(Bumped, just because I love the poll numbers. SusanG)
President Barack Obama remains highly popular among the U.S. public at the end of his first month in office. However, the 63% of Americans currently approving of his job performance is down slightly from his initial 68% rating in January. The percentage disapproving has doubled, from 12% to 24%.
But Republicans aren't happy.
That's especially true of conservative Republicans.
Nearly seven in 10 believe Obama is delivering on his pledge to bring needed change to Washington, the poll found, and about eight in 10 say he is meeting or exceeding their expectations. At the same time, however, the bipartisan support he enjoyed as he prepared to take office has eroded substantially.
Just 37 percent of Republicans now approve of how he has done his job, a sharp drop from a month ago when 62 percent gave him good marks for his handling of the transition. Also, nearly seven in 10 Americans oppose making $14 billion in new loans to automakers General Motors and Chrysler, something Obama is considering in an effort to prop up the ailing industry and preserve jobs.
Of course, those GOP numbers are about what Bush used to get from everyone combined. The 37% is normal, the 62% the aberration. But that's not to say the efforts to change the tone and improve respect are a waste of time. By all accounts, it's working well. Just don't confuse that with the need to persuade irrational Republicans to be rational. More WaPo:
Overall, 68 percent of Americans approve of Obama's job performance, a finding that puts him on par with the average for past eight presidents at this point in their tenures. Ninety percent of Democrats and 67 percent of independents approve of Obama's job performance. Despite tax problems and stumbles that have led to three of Obama's top nominees withdrawing from consideration, 64 percent of Americans said they approve of how Obama is handling appointments to Cabinet posts and other top positions in the administration.
I'm persuaded that the 67% of independents approving of Obama's performance is the key number. But only in Washington do Congressional Republicans rate more than a moment of thought. For example:
While Obama has encountered near unanimous GOP opposition to his stimulus plan in Congress and widespread criticism for a housing bailout plan some critics say rewards people who have been fiscally irresponsible, 64 percent of those polled back the economic recovery package and the same percentage backs the mortgage proposal.

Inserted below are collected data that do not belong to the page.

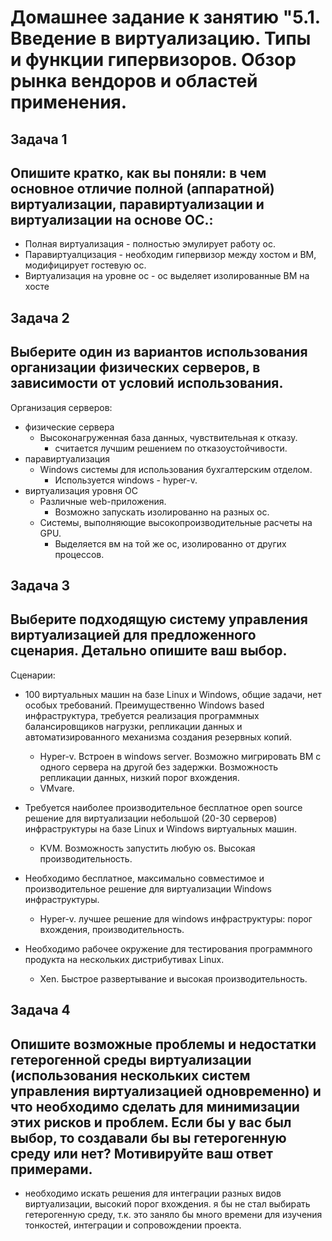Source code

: # Домашнее задание к занятию "5.1. Введение в виртуализацию. Типы и функции гипервизоров. Обзор рынка вендоров и областей применения.

## Задача 1
## Опишите кратко, как вы поняли: в чем основное отличие полной (аппаратной) виртуализации, паравиртуализации и виртуализации на основе ОС.:
- Полная виртуализация - полностью эмулирует работу ос.
- Паравиртуалцизация - необходим гипервизор между хостом и ВМ, модифицирует гостевую ос.
- Виртуализация на уровне ос - ос выделяет изолированные ВМ на хосте

## Задача 2
## Выберите один из вариантов использования организации физических серверов, в зависимости от условий использования.

Организация серверов:

- физические сервера
  - Высоконагруженная база данных, чувствительная к отказу.
    - считается лучшим решением по отказоустойчивости.
- паравиртуализация
  - Windows системы для использования бухгалтерским отделом.
    - Используется windows - hyper-v.
- виртуализация уровня ОС
  - Различные web-приложения.
    - Возможно запускать изолированно на разных ос.
  - Системы, выполняющие высокопроизводительные расчеты на GPU.
    - Выделяется вм на той же ос, изолированно от других процессов.

## Задача 3
## Выберите подходящую систему управления виртуализацией для предложенного сценария. Детально опишите ваш выбор.

Сценарии:

- 100 виртуальных машин на базе Linux и Windows, общие задачи, нет особых требований. Преимущественно Windows based инфраструктура, требуется реализация программных балансировщиков нагрузки, репликации данных и автоматизированного механизма создания резервных копий.
  - Hyper-v. Встроен в windows server. Возможно мигрировать ВМ с одного сервера на другой без задержки. Возможность репликации данных, низкий порог вхождения.
  - VMvare.

- Требуется наиболее производительное бесплатное open source решение для виртуализации небольшой (20-30 серверов) инфраструктуры на базе Linux и Windows виртуальных машин.
  - KVM. Возможность запустить любую os. Высокая производительность.

- Необходимо бесплатное, максимально совместимое и производительное решение для виртуализации Windows инфраструктуры.
  - Hyper-v. лучшее решение для windows инфраструктуры: порог вхождения, производительность.

- Необходимо рабочее окружение для тестирования программного продукта на нескольких дистрибутивах Linux.
  - Xen. Быстрое развертывание и высокая производительность.

## Задача 4
## Опишите возможные проблемы и недостатки гетерогенной среды виртуализации (использования нескольких систем управления виртуализацией одновременно) и что необходимо сделать для минимизации этих рисков и проблем. Если бы у вас был выбор, то создавали бы вы гетерогенную среду или нет? Мотивируйте ваш ответ примерами.
- необходимо искать решения для интеграции разных видов виртуализации, высокий порог вхождения. я бы не стал выбирать гетерогенную среду, т.к. это заняло бы много времени для изучения тонкостей, интеграции и сопровождении проекта.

Overall, 60 percent of poll respondents approve of how he is dealing with the economy.
The disconnect between the polls and the pundits is as big now as before the election. Obviously, something other than facts is driving that agenda. Maybe it's the realization they don't know what they're talking about (they certainly don't reflect the average voter, who is far more disturbed by events but has far more patience than the media.)

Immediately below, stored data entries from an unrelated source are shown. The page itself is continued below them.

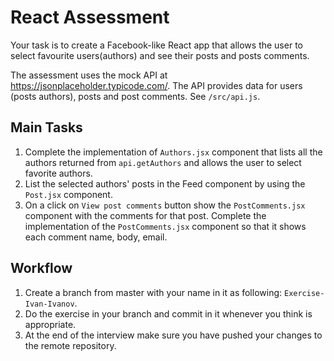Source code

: # React Assessment
Your task is to create a Facebook-like React app that allows the user to select favourite users(authors) and see their posts and posts comments.

The assessment uses the mock API at https://jsonplaceholder.typicode.com/.
The API provides data for users (posts authors), posts and post comments.
See `/src/api.js`.

## Main Tasks
1. Complete the implementation of `Authors.jsx` component that lists all the authors returned from `api.getAuthors` and allows the user to select favorite authors.
2. List the selected authors' posts in the Feed component by using the `Post.jsx` component.
3. On a click on `View post comments` button show the `PostComments.jsx` component with the comments for that post. Complete the implementation of the `PostComments.jsx` component so that it shows each comment name, body, email.

## Workflow
1. Create a branch from master with your name in it as following: `Exercise-Ivan-Ivanov`.
2. Do the exercise in your branch and commit in it whenever you think is appropriate.
3. At the end of the interview make sure you have pushed your changes to the remote repository.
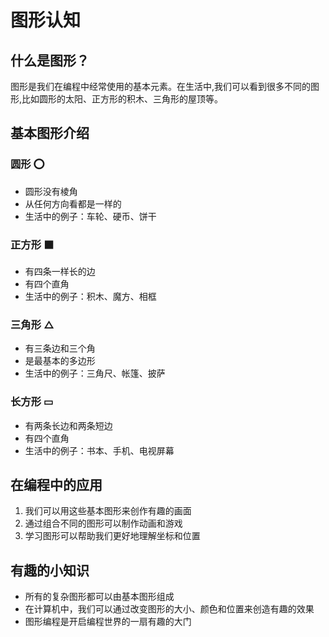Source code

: # 图形认知

## 什么是图形？
图形是我们在编程中经常使用的基本元素。在生活中,我们可以看到很多不同的图形,比如圆形的太阳、正方形的积木、三角形的屋顶等。

## 基本图形介绍
### 圆形 ⭕
- 圆形没有棱角
- 从任何方向看都是一样的
- 生活中的例子：车轮、硬币、饼干

### 正方形 ⬛
- 有四条一样长的边
- 有四个直角
- 生活中的例子：积木、魔方、相框

### 三角形 △
- 有三条边和三个角
- 是最基本的多边形
- 生活中的例子：三角尺、帐篷、披萨

### 长方形 ▭
- 有两条长边和两条短边
- 有四个直角
- 生活中的例子：书本、手机、电视屏幕

## 在编程中的应用
1. 我们可以用这些基本图形来创作有趣的画面
2. 通过组合不同的图形可以制作动画和游戏
3. 学习图形可以帮助我们更好地理解坐标和位置

## 有趣的小知识
- 所有的复杂图形都可以由基本图形组成
- 在计算机中，我们可以通过改变图形的大小、颜色和位置来创造有趣的效果
- 图形编程是开启编程世界的一扇有趣的大门


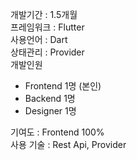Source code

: 개발기간 : 1.5개월  
프레임워크 :  Flutter  
사용언어 : Dart  
상태관리 : Provider  
개발인원
  -  Frontend 1명 (본인)
  -  Backend 1명
  -  Designer 1명  
  
기여도 :  Frontend 100%  
사용 기술 : Rest Api, Provider
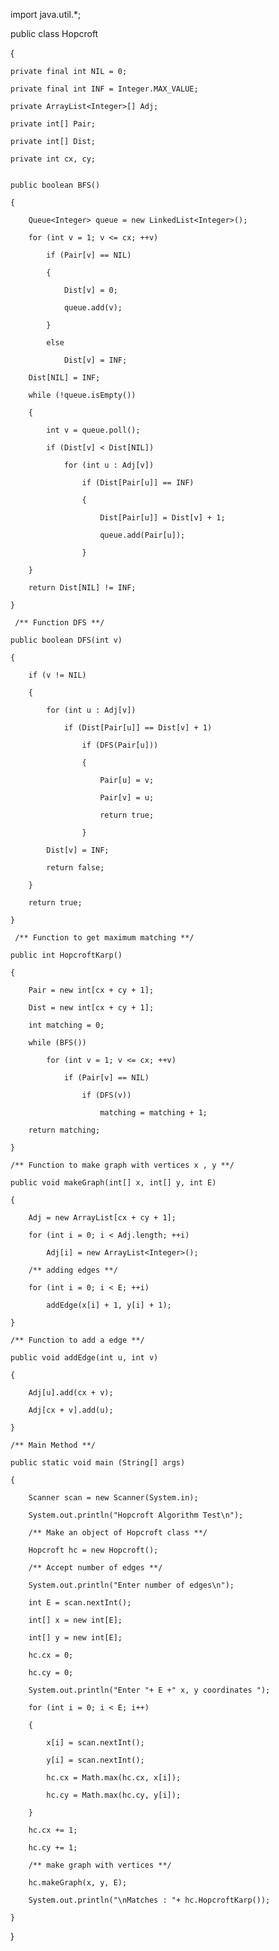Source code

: import java.util.*;
 

public class Hopcroft

{    

    private final int NIL = 0;
    
    private final int INF = Integer.MAX_VALUE;
    
    private ArrayList<Integer>[] Adj; 
    
    private int[] Pair;
    
    private int[] Dist;
    
    private int cx, cy;
 
     
    public boolean BFS() 
    
    {
        
        Queue<Integer> queue = new LinkedList<Integer>();
        
        for (int v = 1; v <= cx; ++v) 
            
            if (Pair[v] == NIL) 
            
            { 
                
                Dist[v] = 0; 
                
                queue.add(v); 
            
            }
            
            else 
                
                Dist[v] = INF;
 
        Dist[NIL] = INF;
 
        while (!queue.isEmpty()) 
        
        {
            
            int v = queue.poll();
            
            if (Dist[v] < Dist[NIL]) 
                
                for (int u : Adj[v]) 
                    
                    if (Dist[Pair[u]] == INF) 
                    
                    {
                        
                        Dist[Pair[u]] = Dist[v] + 1;
                        
                        queue.add(Pair[u]);
                    
                    }           
        
        }
        
        return Dist[NIL] != INF;
    
    }    
     
     /** Function DFS **/
    
    public boolean DFS(int v) 
    
    {
        
        if (v != NIL) 
        
        {
            
            for (int u : Adj[v]) 
                
                if (Dist[Pair[u]] == Dist[v] + 1)
                    
                    if (DFS(Pair[u])) 
                    
                    {
                        
                        Pair[u] = v;
                        
                        Pair[v] = u;
                        
                        return true;
                    
                    }               
 
            Dist[v] = INF;
            
            return false;
        
        }
        
        return true;
    
    }
     
     /** Function to get maximum matching **/
    
    public int HopcroftKarp() 
    
    {
        
        Pair = new int[cx + cy + 1];
        
        Dist = new int[cx + cy + 1];
        
        int matching = 0;
        
        while (BFS())
            
            for (int v = 1; v <= cx; ++v)
                
                if (Pair[v] == NIL)
                    
                    if (DFS(v))
                        
                        matching = matching + 1;
        
        return matching;
    
    }
    
    /** Function to make graph with vertices x , y **/
    
    public void makeGraph(int[] x, int[] y, int E)
    
    {
        
        Adj = new ArrayList[cx + cy + 1];
        
        for (int i = 0; i < Adj.length; ++i)
            
            Adj[i] = new ArrayList<Integer>();        
        
        /** adding edges **/    
        
        for (int i = 0; i < E; ++i) 
            
            addEdge(x[i] + 1, y[i] + 1);    
    
    }
    
    /** Function to add a edge **/
    
    public void addEdge(int u, int v) 
    
    {
        
        Adj[u].add(cx + v);
        
        Adj[cx + v].add(u);
    
    }    
    
    /** Main Method **/
    
    public static void main (String[] args) 
    
    {
        
        Scanner scan = new Scanner(System.in);
        
        System.out.println("Hopcroft Algorithm Test\n");
        
        /** Make an object of Hopcroft class **/
        
        Hopcroft hc = new Hopcroft();
 
        /** Accept number of edges **/
        
        System.out.println("Enter number of edges\n");
        
        int E = scan.nextInt();
        
        int[] x = new int[E];
        
        int[] y = new int[E];
        
        hc.cx = 0;
        
        hc.cy = 0;
 
        System.out.println("Enter "+ E +" x, y coordinates ");
        
        for (int i = 0; i < E; i++)
        
        {
            
            x[i] = scan.nextInt();
            
            y[i] = scan.nextInt();
            
            hc.cx = Math.max(hc.cx, x[i]);
            
            hc.cy = Math.max(hc.cy, y[i]);
        
        }
        
        hc.cx += 1;
        
        hc.cy += 1;
 
        /** make graph with vertices **/
        
        hc.makeGraph(x, y, E);            
 
        System.out.println("\nMatches : "+ hc.HopcroftKarp());            
    
    }    

}
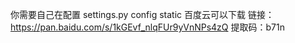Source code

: 你需要自己在配置
settings.py
config
static
百度云可以下载
链接：https://pan.baidu.com/s/1kGEvf_nlqFUr9yVnNPs4zQ
提取码：b71n
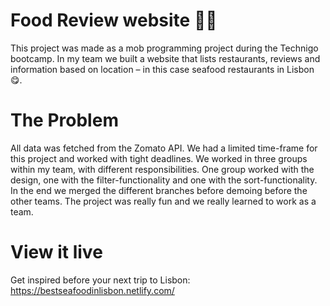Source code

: # Food Review website 🌮🥑

This project was made as a mob programming project during the Technigo bootcamp. In my team we built a website that lists restaurants, reviews and information based on location – in this case seafood restaurants in Lisbon 😋. 

# The Problem
All data was fetched from the Zomato API. We had a limited time-frame for this project and worked with tight deadlines. We worked in three groups within my team, with different responsibilities. One group worked with the design, one with the filter-functionality and one with the sort-functionality. In the end we merged the different branches before demoing before the other teams. The project was really fun and we really learned to work as a team. 

# View it live
Get inspired before your next trip to Lisbon: https://bestseafoodinlisbon.netlify.com/ 
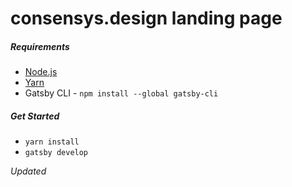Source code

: # consensys.design landing page

##### Requirements
* [Node.js](https://nodejs.org/en/download/)
* [Yarn](https://yarnpkg.com/en/docs/install)
* Gatsby CLI - `npm install --global gatsby-cli`


##### Get Started
* `yarn install`
* `gatsby develop`


*Updated*
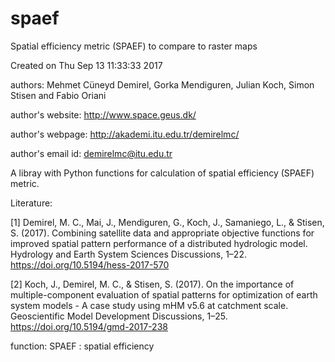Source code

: # spaef

Spatial efficiency metric  (SPAEF) to compare to raster maps


Created on Thu Sep 13 11:33:33 2017

authors:                 Mehmet Cüneyd Demirel, Gorka Mendiguren, Julian Koch, Simon Stisen and Fabio Oriani

author's website:        http://www.space.geus.dk/

author's webpage:        http://akademi.itu.edu.tr/demirelmc/

author's email id:       demirelmc@itu.edu.tr

A libray with Python functions for calculation of spatial efficiency (SPAEF) metric.

Literature:

[1] Demirel, M. C., Mai, J., Mendiguren, G., Koch, J., Samaniego, L., & Stisen, S. (2017). Combining satellite data and appropriate objective functions for improved spatial pattern performance of a distributed hydrologic model. Hydrology and Earth System Sciences Discussions, 1–22. https://doi.org/10.5194/hess-2017-570

[2] Koch, J., Demirel, M. C., & Stisen, S. (2017). On the importance of multiple-component evaluation of spatial patterns for optimization of earth system models - A case study using mHM v5.6 at catchment scale. Geoscientific Model Development Discussions, 1–25. https://doi.org/10.5194/gmd-2017-238


function:
    SPAEF : spatial efficiency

Oh, one more thing: about that headline (who do you trust?)...
Head-to-head, though, Americans are putting far more faith in Obama than in congressional Republicans: 61 percent said they trust Obama more than the GOP when it comes to economic matters, just 26 percent side with the Republicans in Congress. Obama's advantage on that question is bigger than George W. Bush, Bill Clinton, or George H.W. Bush ever had over the opposition party in the legislature on dealing with the economy.
Overall, Democrats maintain a nearly 2 to 1 edge over Republicans as the party Americans prefer to confront "the big issues" over the next few years.